Lincoln’s Emancipation Proclamation freed enslaved people in the United States as of Jan. 1, 1863.

But it was left up to slaveowners to tell their enslaved people about their new freedom, and many of them simply ignored it since at the time it couldn’t be enforced in secessionist states under Confederate control, according to the National Museum of African American History and Culture. It took nearly 2½ years with many people still enslaved until Granger assured the newly freed residents of Galveston that Union troops would enforce it.

“The people of Texas are informed that, in accordance with a proclamation from the Executive of the United States, all slaves are free,” Granger announced. “This involves an absolute equality of personal rights and rights of property, between former masters and slaves and the connection heretofore existing between them, becomes that between employer and hired labor.

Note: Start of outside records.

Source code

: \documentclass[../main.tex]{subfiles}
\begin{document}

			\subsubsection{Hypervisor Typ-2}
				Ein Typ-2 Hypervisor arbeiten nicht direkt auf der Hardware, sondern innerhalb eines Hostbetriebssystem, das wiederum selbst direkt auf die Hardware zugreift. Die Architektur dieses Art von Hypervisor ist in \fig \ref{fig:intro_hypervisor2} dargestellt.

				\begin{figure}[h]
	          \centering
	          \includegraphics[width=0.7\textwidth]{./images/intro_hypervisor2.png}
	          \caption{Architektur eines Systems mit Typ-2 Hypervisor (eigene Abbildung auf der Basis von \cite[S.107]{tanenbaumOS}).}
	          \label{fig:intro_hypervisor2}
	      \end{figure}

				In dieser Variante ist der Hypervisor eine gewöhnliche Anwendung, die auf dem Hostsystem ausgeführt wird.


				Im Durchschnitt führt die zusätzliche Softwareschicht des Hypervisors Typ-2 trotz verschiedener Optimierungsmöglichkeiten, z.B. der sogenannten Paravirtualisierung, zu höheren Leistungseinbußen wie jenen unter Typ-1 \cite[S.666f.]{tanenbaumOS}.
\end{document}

The Freedmen are advised to remain at their present homes and work for wages. They are informed that they will not be allowed to collect at military posts; and they will not be supported in idleness either there or elsewhere.”

The first Juneteenth celebration to mark the date was held in Galveston the very next year, in 1866, and it spread as African Americans migrated away from the South. But many white people mocked it.

After Reconstruction ended, Juneteenth and Florida’s own Emancipation Day celebrations were smaller, subdued affairs amid renewed calls for racial segregation and the rise of racial violence, lynchings and Jim Crow laws in the state and across the South. It wasn’t until the civil rights protests of the 1960s and 70s many decades later when Juneteenth and Emancipation Day were finally celebrated in a big way as an act of defiance and pride, according to James Schnur’s history of the holidays in TheGabber.com.

Gov. Lawton Chiles signed the Juneteenth Observance Bill into law in May 1991, calling on “public officials, schools, private organizations, and all citizens to honor the historic significance” of June 19.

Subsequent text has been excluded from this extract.